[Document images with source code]
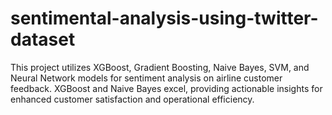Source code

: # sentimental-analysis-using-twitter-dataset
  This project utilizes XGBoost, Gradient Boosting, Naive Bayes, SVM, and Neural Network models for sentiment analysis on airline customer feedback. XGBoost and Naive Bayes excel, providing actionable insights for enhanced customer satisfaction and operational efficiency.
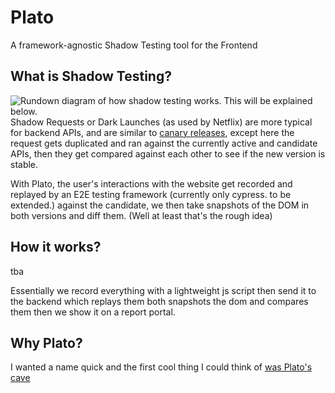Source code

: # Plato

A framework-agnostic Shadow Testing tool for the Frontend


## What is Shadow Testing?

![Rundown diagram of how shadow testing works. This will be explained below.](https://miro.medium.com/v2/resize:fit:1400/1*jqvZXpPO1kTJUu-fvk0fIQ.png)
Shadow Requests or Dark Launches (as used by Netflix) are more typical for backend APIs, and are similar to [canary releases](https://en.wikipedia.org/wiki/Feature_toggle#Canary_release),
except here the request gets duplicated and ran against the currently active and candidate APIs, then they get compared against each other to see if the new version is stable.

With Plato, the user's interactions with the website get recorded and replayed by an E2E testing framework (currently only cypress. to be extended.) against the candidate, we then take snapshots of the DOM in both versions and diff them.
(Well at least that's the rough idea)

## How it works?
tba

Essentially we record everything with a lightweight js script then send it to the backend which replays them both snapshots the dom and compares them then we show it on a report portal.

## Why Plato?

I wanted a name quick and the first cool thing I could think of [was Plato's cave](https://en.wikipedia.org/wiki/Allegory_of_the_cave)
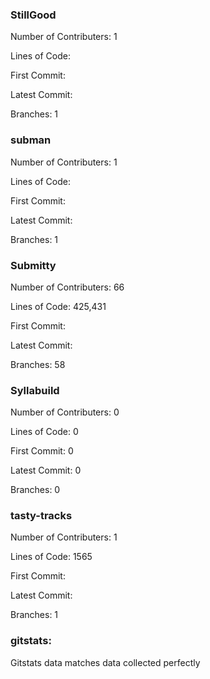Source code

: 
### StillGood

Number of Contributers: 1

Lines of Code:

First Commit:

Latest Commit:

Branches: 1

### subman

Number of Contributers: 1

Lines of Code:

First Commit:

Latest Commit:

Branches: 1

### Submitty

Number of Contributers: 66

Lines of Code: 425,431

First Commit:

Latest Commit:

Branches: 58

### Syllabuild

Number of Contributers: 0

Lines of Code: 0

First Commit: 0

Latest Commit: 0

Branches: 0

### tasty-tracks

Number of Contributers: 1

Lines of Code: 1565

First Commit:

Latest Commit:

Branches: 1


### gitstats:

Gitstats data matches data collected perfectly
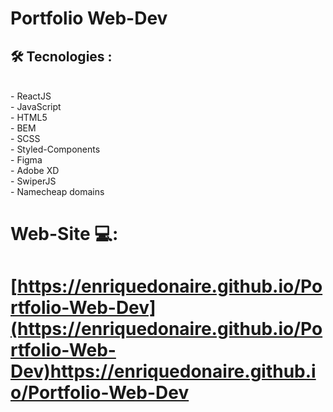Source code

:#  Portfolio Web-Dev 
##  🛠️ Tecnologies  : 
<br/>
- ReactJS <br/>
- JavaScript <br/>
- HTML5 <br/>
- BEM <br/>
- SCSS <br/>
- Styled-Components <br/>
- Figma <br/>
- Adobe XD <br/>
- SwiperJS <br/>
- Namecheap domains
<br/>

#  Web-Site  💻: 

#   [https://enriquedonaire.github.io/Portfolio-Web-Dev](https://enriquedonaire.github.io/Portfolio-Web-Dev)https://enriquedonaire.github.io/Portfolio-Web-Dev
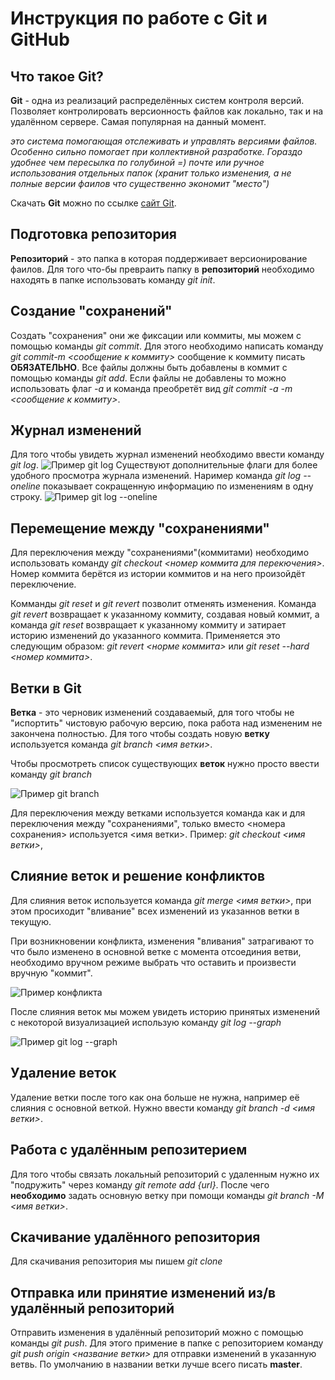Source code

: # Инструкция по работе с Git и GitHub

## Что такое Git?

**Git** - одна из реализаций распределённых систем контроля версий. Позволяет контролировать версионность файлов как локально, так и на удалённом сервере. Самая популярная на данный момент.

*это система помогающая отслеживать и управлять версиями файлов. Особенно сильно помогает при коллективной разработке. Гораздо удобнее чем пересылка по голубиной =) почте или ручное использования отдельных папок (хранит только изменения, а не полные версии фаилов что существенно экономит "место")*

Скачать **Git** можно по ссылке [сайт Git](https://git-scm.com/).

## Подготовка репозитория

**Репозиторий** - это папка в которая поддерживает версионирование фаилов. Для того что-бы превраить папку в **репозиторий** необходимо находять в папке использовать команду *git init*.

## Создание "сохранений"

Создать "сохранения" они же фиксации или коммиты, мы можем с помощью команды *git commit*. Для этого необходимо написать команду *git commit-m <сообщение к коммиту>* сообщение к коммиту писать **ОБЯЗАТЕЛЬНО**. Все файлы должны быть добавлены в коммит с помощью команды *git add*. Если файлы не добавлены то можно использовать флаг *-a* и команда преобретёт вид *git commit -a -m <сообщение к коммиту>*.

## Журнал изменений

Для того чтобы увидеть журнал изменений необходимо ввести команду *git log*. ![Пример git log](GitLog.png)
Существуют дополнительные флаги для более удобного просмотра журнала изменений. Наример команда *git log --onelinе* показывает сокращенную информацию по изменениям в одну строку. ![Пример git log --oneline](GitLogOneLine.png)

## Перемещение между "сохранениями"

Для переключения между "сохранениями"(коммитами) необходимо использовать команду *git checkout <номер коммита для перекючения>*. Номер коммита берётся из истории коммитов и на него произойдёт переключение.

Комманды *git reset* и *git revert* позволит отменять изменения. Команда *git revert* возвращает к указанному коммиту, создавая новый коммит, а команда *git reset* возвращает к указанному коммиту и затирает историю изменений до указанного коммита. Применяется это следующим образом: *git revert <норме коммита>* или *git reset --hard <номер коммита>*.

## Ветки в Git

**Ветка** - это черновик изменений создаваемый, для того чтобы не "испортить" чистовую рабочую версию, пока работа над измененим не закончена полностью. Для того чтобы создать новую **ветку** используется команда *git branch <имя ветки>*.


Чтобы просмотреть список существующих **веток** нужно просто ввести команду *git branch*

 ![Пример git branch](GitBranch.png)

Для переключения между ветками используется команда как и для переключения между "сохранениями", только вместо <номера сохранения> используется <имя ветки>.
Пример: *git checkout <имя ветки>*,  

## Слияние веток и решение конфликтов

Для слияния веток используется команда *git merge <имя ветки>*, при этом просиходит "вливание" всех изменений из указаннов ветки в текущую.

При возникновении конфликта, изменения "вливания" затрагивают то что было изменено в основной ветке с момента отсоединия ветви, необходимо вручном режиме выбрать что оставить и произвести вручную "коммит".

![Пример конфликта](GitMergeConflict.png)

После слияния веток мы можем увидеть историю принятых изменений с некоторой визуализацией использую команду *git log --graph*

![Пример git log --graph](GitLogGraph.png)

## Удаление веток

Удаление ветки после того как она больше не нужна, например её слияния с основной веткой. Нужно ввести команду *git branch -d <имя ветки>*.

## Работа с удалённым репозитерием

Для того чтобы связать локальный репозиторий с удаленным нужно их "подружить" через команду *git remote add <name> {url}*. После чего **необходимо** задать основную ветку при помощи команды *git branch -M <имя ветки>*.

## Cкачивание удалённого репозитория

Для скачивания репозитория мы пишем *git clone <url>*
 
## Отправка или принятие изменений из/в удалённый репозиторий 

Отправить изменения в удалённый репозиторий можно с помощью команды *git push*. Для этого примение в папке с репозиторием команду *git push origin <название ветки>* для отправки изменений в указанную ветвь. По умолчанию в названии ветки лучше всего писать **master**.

Task brief
In the records above, find each line holding "писать" and copy it.

Your solution
Создать "сохранения" они же фиксации или коммиты, мы можем с помощью команды *git commit*. Для этого необходимо написать команду *git commit-m <сообщение к коммиту>* сообщение к коммиту писать **ОБЯЗАТЕЛЬНО**. Все файлы должны быть добавлены в коммит с помощью команды *git add*. Если файлы не добавлены то можно использовать флаг *-a* и команда преобретёт вид *git commit -a -m <сообщение к коммиту>*.
Отправить изменения в удалённый репозиторий можно с помощью команды *git push*. Для этого примение в папке с репозиторием команду *git push origin <название ветки>* для отправки изменений в указанную ветвь. По умолчанию в названии ветки лучше всего писать **master**.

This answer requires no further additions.